Expenses           $  500        $  500
Net Income        $(100)        $  200

Gee, that doesn't look too bad.  By period 2 he would recoup his loss and be back in the black.  So, what would the proforma cash flow statement look like?

                            Period 1    Period 2
  Net Income          (100)            200
  Inventories            300                0
Cash from Ops    $  200        $   200

Previous Period             0            200
Change                      200            200
Cash on Hand        $  200        $  400

Because the new inventories are cheaper to produce at the new prices, the widget maker would actually realize a positive cash flow in the first period, the very period where the income statement would show a loss.  Given the dire straights the widget maker was facing, this would seem to be all good news.  So, why wouldn't the widget maker sell existing inventories and get on with the business of making widgets?

There is only one reason.  Given his own time preferences, for some reason the widget maker believes that, sometime in the future, he will be able to sell existing inventories for a greater profit than if he sold them immediately.

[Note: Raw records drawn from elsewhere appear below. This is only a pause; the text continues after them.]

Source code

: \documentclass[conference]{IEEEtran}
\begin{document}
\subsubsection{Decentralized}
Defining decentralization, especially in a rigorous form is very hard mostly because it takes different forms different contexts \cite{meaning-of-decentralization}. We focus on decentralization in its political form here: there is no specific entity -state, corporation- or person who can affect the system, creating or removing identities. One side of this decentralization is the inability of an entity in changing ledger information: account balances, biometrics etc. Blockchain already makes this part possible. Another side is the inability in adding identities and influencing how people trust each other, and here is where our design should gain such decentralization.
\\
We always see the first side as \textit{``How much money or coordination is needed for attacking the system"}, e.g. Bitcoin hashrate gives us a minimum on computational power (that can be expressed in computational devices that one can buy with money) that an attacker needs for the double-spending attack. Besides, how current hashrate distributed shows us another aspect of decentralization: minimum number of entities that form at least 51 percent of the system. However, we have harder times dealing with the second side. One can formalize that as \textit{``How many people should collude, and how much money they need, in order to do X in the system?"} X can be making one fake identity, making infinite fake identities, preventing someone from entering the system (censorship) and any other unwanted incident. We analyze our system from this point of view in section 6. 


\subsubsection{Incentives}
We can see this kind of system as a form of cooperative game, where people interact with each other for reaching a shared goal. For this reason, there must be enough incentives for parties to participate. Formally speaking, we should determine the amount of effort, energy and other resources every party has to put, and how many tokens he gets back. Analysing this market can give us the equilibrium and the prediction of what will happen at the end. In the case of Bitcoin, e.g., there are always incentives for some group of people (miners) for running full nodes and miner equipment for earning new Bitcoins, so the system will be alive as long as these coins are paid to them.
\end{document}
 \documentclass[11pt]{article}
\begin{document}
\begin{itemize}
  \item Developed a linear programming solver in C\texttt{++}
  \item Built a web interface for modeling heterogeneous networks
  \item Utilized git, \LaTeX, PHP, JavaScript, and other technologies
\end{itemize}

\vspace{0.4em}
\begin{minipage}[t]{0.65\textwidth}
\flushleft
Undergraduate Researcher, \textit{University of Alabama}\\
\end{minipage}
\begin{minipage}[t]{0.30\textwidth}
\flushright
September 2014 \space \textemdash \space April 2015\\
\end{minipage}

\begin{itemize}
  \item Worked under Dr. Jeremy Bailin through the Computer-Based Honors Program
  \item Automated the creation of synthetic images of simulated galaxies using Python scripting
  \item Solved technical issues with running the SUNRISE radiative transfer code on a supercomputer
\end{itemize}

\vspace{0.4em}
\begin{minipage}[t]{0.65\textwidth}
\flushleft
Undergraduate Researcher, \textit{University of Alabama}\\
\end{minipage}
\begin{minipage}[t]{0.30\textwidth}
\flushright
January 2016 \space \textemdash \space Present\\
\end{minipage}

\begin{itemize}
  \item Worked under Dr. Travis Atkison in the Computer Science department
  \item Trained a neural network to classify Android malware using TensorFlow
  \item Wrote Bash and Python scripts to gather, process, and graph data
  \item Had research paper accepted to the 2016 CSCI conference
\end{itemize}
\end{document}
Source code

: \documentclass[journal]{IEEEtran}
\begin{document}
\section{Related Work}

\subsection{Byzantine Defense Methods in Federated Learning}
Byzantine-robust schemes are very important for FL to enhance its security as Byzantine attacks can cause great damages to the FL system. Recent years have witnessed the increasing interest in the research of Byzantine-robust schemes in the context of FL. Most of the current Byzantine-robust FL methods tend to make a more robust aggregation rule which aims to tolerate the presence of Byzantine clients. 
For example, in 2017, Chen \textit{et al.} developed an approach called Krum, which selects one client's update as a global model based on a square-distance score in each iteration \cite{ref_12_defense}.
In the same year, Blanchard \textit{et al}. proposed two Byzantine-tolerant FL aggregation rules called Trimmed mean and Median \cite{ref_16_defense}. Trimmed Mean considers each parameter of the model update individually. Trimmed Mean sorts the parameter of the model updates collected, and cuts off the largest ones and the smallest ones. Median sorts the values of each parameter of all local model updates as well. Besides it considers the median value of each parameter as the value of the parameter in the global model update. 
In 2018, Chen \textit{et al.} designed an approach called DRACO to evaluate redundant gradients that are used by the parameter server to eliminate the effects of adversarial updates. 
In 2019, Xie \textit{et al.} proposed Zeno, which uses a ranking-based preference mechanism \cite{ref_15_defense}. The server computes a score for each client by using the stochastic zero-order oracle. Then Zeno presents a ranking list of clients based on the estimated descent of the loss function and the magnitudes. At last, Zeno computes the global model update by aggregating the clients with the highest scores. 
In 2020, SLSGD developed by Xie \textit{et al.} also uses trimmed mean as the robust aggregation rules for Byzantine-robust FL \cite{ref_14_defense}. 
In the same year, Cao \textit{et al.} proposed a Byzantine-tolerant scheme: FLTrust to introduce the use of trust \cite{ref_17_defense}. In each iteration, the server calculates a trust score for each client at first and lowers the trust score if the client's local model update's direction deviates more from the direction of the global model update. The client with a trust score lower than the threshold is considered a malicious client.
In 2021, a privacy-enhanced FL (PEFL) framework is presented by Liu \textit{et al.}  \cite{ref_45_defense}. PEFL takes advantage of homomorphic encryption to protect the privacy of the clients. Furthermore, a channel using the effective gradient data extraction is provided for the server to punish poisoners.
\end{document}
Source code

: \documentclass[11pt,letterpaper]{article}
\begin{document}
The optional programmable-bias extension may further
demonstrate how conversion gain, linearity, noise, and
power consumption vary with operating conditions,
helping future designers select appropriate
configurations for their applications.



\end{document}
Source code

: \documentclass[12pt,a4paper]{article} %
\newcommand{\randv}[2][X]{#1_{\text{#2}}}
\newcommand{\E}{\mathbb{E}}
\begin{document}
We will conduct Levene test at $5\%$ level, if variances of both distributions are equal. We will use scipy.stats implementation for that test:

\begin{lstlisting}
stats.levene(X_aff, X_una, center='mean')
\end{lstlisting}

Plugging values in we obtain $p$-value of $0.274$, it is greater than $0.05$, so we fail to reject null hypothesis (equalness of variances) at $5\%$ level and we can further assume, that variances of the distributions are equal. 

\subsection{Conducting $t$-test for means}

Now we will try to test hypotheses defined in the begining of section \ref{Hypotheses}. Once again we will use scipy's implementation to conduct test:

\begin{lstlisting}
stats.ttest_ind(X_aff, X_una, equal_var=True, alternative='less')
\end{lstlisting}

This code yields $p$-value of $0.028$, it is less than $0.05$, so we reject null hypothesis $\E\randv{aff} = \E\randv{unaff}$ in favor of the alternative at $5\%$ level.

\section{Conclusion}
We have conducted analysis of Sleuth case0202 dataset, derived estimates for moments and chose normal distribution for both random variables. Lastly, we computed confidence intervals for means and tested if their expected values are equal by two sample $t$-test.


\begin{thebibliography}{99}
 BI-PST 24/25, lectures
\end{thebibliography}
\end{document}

Hopefully, by now, you've realized that the widget maker's dilemma is not-so-hypothetical.  Here are two recent headlines:

Toyota, Honda Slash Global Production as Recession Cuts Demand

January auto sales expected to drop 30%

And, here are some photos the Guardian published last week of auto inventories piling up at the ports and other lots:

Keep in mind that those photos are not of “assets”, but of liabilities.  Every day those vehicles spend in those lots the manufacturers are paying to store and insure them.  Every day those cars go unsold, interest is mounting on any loans outstanding.  Administrative costs are increasing in a period where workers on the line are being laid off, and auto makers are begging their governments for bridge loans.

Perusing the CPI data from December 2008, we see that car and truck prices dropped 5.7% in the last quarter of 2008, compared to a 12.7% decrease in all goods (led and distorted, of course, by the drop in gas prices).  Cars, trucks, and civilian airplane prices are up on the Producer Price Index even while almost all other finished goods are down dramatically, and intermediate and crude goods prices have fallen off a cliff.

Meanwhile, the automakers who begged President Bush for bridge loans have until March to show some progress.  At the time the loans were made, everyone merely assumed that the automakers would be back to Washington panhandling in March.

So, rolling it all up, the bottom line is the price of cars and trucks is increasing compared to all other goods even as inventories pile up in lots, production costs are down, and at least a couple auto manufacturers have a very short time horizon.  Given all that, why won't the automakers drop their prices, liquidate current inventories, and get back to the business of making cars like our widget maker?

There can be only one reason.  Automakers, for some reason, believe that they will be able to sell those inventories in the future at a greater profit than they can by selling them immediately.  That's quite a belief, given the current state of world economies and the very short time preferences they have right now.

In other words, the automakers have reason to believe that the deflation of current prices will not last very long.  In fact, they're making bets based on an expectation of very rapid price inflation, very soon.

Remember that driver's ed film we had to watch, Highways of Agony?

1 Comments in Response to

Comment by Powell Gammill
Entered on:

Because the federal bailouts are holding off a fire sale.